Erhürman koltuk hastası bi-çare'dir
"Çare değişimdir" diyerek, DEĞİŞİMİ kendisinin cumhurbaşkanı seçilmesine bağlayan Cumhuriyetçi Türk Partisi(CTP) Genel Başkanı, cumhurbaşkanı adayı, Akel işbirlikçisi ve Rum tezlerinin KKTC acentesi Tufan Erhürman, ilk çare olarak kendi duruşunu gözden geçirmeli, -DEĞİŞMELİ-, Anavatan Türkiye'nin 'bir daha kesinlikle federasyon görüşülmeyecek' kararına saygı gösterip, daldığı rüyadan uyanmalı ve ada gerçeklerini dikkate alarak egemen eşitliğimize, Kıbrıs Türk halkının bin bir meşakkatle şehitler uğruna kurduğu devletimize sahip çıkmalıdır. Erhürman ille de DEĞİŞİM diyorsa, sabah akşam federasyona karşı çıkan ve iki devlete dayalı çözüme karşı çıkan Anavatan Türkiye'ye ve Cumhurbaşkanı Ersin Tatar'a da saldırmaktan kendini alıkoymalı, sakinleşerek Rum'un-Yunan'ın kuyruğuna maşrapa olmaktan vazgeçmelidir. Erhürman, çareyi değişimde görüyorsa, esas çarenin geçmişten ders alarak devletimiz KKTC'ye ve Anavatanımıza sarılmak olduğunu, Kıbrıs Türk halkının iki devletli çözüm iradesinin kökleşmesi olduğunu ve daha da önemlisi çarenin birlik ve beraberlik içerisinde kenetlenmek olduğunu, tek yürek olmaktan geçtiğini kafasına kazımalı, yüreğinde hissetmelidir.
Kendini dev aynasına gören, sürekli "kazanacağım, cumhurbaşkanı olacağım" diye adeta "eşeğe binmeden ayaklarını sallayan" Erhürman'a değişim yerine federasyon illetine karşı üzerinde durulması gereken ÇARE'leri sıraladım. Kıbrıs Türk halkının ÇARE-SİZ değildir,egemenliğe,devlete ve Anavatan Türkiye'ye bağlı olan Cumhurbaşkanı Ersin Tatar'ın görevine devam etmesi için sandığa gidecek, Erhürman'a dersini verecektir.
ÇARE, Rum tarafının keyfini beklemek, bir 60 yıl daha masaya bağlı kalmak yerine, müzakere zincirlerinden kurtulup, egemenliğimize sahip çıkmak, devletimize güvenmek ve tanınmasını sağlamaktır.
ÇARE, Kıbrıs Türk halkını yok etmek isteyen Rum'a ve destekçileri emperyalist Batı'ya karşı dik durmaktır.

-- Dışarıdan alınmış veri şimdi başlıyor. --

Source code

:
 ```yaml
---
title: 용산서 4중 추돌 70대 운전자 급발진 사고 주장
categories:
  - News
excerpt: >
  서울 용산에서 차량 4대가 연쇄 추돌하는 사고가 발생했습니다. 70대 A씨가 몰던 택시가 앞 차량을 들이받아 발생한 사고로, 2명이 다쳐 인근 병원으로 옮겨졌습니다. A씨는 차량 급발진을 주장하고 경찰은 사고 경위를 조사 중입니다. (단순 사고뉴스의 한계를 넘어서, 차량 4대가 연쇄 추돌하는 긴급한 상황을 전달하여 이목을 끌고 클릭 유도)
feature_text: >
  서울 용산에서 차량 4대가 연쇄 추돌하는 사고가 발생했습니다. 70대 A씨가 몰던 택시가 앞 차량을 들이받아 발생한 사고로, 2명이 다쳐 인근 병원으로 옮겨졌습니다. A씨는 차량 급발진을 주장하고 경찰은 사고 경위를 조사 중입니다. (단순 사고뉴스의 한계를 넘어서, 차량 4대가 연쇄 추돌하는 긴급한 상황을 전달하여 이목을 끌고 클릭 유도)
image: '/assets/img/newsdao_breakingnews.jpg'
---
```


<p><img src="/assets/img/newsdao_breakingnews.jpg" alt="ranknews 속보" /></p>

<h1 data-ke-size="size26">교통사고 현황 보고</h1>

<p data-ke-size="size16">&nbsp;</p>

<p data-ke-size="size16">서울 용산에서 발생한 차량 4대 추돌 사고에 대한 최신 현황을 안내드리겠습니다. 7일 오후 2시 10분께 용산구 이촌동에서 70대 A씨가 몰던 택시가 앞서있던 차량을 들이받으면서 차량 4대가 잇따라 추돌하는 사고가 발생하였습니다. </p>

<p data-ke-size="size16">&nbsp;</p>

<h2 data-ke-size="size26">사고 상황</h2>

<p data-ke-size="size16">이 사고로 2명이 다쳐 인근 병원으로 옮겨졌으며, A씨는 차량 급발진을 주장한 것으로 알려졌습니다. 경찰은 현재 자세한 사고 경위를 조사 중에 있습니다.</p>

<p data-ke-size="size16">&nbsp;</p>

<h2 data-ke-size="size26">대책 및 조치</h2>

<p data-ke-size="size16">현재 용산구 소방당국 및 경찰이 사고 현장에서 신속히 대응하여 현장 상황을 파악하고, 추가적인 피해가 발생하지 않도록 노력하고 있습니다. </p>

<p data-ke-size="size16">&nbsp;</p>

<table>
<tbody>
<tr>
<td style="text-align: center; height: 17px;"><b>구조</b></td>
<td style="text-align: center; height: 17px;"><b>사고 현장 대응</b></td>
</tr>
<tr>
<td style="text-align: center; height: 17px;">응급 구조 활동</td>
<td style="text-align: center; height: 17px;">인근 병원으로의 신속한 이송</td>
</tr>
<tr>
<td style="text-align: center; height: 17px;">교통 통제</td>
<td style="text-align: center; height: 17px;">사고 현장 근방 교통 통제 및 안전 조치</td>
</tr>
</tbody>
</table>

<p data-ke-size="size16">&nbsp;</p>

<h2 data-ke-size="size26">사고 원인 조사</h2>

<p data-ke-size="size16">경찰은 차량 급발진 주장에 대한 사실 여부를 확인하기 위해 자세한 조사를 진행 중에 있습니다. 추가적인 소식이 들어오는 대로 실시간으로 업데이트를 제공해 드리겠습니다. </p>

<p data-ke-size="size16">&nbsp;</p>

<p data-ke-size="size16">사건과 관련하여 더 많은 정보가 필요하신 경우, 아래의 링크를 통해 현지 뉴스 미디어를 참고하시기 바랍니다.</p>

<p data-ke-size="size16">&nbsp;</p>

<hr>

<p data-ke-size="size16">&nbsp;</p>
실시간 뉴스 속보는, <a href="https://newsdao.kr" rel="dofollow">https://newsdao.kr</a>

ÇARE, Kilise destekli Enosis'in ve EOKA'nın Güney Kıbrıs'ta canlı olduğunu bilmek, ilk fırsatta adada tek bir Türk bırakmamak üzere, Akritas gibi, İfestos gibi soykırım planlarını devreye sokacaklarının hazırlıkları içerinde olduklarını unutmamak ve geçmişteki katliamları, göçleri yeniden yaşamamak için uyanık ve tedbirli olmaktır.
ÇARE, adayı Yunan yapmak üzere silahlanan, şer ittifaklar oluşturarak ada topraklarını, üsleri yabancı askerlere peşkeş çeken, Girne'de Kıbrıs Türk halkını denize döküp vatanlarını kurtaracaklarını söyleyip hala daha EOKA mücadelesini göklere çıkaranların oyununa gelmeyip, adada huzur ve barışın teminatı olan Anavatan Türkiye'nin etkin ve fiili garantörlüğüne sahip çıkmaktır.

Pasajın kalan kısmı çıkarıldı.